=== Pictures paired with source code ===
• • • • • • •

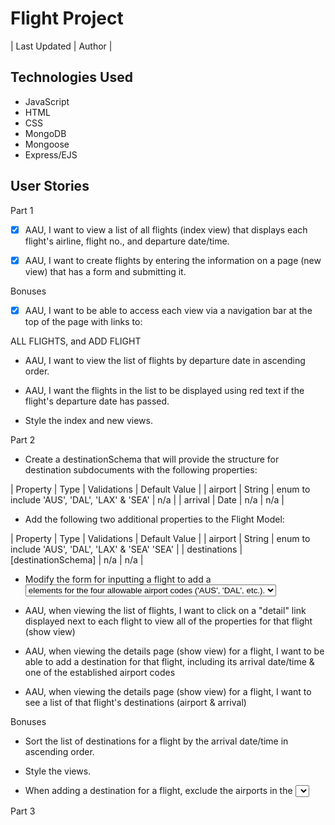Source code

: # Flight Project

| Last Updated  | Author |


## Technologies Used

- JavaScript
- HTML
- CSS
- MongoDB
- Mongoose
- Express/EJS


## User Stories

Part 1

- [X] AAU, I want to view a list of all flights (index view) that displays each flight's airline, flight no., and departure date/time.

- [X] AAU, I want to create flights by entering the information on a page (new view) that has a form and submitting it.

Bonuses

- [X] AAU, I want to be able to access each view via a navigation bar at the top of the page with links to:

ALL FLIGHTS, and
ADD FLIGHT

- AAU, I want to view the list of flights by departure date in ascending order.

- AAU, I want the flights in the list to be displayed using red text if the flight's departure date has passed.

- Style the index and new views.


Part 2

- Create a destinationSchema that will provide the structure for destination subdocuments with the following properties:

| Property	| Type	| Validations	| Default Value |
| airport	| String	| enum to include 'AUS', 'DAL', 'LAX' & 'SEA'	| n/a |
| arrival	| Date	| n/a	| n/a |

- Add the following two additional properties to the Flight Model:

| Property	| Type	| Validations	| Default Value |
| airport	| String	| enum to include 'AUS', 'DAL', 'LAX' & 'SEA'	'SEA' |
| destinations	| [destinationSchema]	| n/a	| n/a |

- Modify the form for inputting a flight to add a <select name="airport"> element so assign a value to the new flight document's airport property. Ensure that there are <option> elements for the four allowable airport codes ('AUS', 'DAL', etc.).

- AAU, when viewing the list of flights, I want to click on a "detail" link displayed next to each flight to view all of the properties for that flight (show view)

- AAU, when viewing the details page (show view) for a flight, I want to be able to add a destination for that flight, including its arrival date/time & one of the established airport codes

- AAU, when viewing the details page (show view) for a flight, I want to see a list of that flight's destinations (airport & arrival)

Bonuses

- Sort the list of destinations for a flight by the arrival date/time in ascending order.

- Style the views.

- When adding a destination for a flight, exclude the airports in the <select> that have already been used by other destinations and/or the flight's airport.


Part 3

• • • • • • •

=== WHAT THE TASK ASKS ===
Write all the lines above out again exactly, minus the images.

=== WRITTEN RESPONSE ===
Source code

: # Flight Project

| Last Updated  | Author |


## Technologies Used

- JavaScript
- HTML
- CSS
- MongoDB
- Mongoose
- Express/EJS


## User Stories

Part 1

- [X] AAU, I want to view a list of all flights (index view) that displays each flight's airline, flight no., and departure date/time.

- [X] AAU, I want to create flights by entering the information on a page (new view) that has a form and submitting it.

Bonuses

- [X] AAU, I want to be able to access each view via a navigation bar at the top of the page with links to:

ALL FLIGHTS, and
ADD FLIGHT

- AAU, I want to view the list of flights by departure date in ascending order.

- AAU, I want the flights in the list to be displayed using red text if the flight's departure date has passed.

- Style the index and new views.


Part 2

- Create a destinationSchema that will provide the structure for destination subdocuments with the following properties:

| Property	| Type	| Validations	| Default Value |
| airport	| String	| enum to include 'AUS', 'DAL', 'LAX' & 'SEA'	| n/a |
| arrival	| Date	| n/a	| n/a |

- Add the following two additional properties to the Flight Model:

| Property	| Type	| Validations	| Default Value |
| airport	| String	| enum to include 'AUS', 'DAL', 'LAX' & 'SEA'	'SEA' |
| destinations	| [destinationSchema]	| n/a	| n/a |

- Modify the form for inputting a flight to add a <select name="airport"> element so assign a value to the new flight document's airport property. Ensure that there are <option> elements for the four allowable airport codes ('AUS', 'DAL', etc.).

- AAU, when viewing the list of flights, I want to click on a "detail" link displayed next to each flight to view all of the properties for that flight (show view)

- AAU, when viewing the details page (show view) for a flight, I want to be able to add a destination for that flight, including its arrival date/time & one of the established airport codes

- AAU, when viewing the details page (show view) for a flight, I want to see a list of that flight's destinations (airport & arrival)

Bonuses

- Sort the list of destinations for a flight by the arrival date/time in ascending order.

- Style the views.

- When adding a destination for a flight, exclude the airports in the <select> that have already been used by other destinations and/or the flight's airport.


Part 3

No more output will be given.